TASK TO CARRY OUT — Across the records that follow, how many lines contain the string "analyze"? Answer with the number only.

--- PROVIDED MATERIAL ---

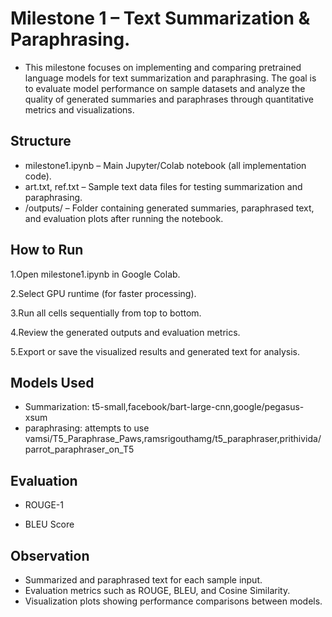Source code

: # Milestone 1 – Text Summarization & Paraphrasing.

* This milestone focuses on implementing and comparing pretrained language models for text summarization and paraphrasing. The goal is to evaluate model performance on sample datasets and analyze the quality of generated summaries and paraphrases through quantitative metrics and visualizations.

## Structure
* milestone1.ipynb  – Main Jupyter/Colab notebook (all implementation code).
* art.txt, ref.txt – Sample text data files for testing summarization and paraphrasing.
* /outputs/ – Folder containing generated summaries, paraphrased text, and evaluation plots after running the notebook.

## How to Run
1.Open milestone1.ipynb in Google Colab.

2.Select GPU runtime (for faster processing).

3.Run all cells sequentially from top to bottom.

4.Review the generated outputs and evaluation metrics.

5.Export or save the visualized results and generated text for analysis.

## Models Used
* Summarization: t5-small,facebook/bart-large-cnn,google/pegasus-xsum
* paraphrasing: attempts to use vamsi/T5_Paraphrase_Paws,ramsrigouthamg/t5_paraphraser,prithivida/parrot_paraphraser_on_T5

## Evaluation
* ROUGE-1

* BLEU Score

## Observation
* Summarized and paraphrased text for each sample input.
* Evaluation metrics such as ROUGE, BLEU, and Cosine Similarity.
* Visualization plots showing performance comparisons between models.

---
--- PROVIDED MATERIAL ---

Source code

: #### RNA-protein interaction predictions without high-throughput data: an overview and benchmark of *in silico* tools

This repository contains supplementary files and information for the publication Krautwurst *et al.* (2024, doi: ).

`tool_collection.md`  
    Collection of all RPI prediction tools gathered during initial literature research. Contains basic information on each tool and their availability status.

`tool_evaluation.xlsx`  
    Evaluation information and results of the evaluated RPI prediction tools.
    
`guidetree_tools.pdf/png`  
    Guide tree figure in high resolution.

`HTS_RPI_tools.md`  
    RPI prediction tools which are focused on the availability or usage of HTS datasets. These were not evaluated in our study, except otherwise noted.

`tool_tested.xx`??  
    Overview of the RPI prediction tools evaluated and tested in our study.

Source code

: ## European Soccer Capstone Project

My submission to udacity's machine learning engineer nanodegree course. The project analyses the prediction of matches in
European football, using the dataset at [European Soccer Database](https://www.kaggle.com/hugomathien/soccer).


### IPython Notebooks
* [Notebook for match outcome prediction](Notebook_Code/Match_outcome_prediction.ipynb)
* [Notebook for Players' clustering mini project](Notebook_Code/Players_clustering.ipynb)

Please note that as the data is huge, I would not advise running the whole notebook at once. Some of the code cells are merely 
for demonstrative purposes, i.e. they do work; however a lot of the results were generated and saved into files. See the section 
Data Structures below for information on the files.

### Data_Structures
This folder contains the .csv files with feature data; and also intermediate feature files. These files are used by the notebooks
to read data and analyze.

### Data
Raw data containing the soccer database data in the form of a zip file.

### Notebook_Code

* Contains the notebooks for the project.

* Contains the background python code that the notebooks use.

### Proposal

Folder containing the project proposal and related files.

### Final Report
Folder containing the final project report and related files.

---
--- PROVIDED MATERIAL ---

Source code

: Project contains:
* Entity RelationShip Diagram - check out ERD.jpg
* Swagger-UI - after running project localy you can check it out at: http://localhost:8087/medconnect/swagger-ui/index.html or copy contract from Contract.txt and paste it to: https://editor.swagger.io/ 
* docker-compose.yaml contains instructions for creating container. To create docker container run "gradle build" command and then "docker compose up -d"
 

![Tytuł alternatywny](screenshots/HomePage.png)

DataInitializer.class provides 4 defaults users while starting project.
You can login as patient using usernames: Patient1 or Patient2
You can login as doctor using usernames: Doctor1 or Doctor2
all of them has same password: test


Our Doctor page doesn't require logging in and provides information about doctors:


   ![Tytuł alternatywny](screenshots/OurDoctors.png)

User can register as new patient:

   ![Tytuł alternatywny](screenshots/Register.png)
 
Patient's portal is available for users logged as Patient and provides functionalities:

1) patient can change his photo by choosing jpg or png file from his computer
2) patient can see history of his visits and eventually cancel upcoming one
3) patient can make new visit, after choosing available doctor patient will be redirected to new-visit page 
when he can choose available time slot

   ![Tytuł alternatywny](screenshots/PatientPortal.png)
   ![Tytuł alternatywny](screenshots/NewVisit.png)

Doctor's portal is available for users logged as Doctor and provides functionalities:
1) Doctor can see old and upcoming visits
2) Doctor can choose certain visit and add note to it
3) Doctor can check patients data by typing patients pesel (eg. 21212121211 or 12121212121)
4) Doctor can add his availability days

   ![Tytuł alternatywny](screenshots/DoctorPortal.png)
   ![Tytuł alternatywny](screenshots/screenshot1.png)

---

RESPONSE FOR THIS EXERCISE — 2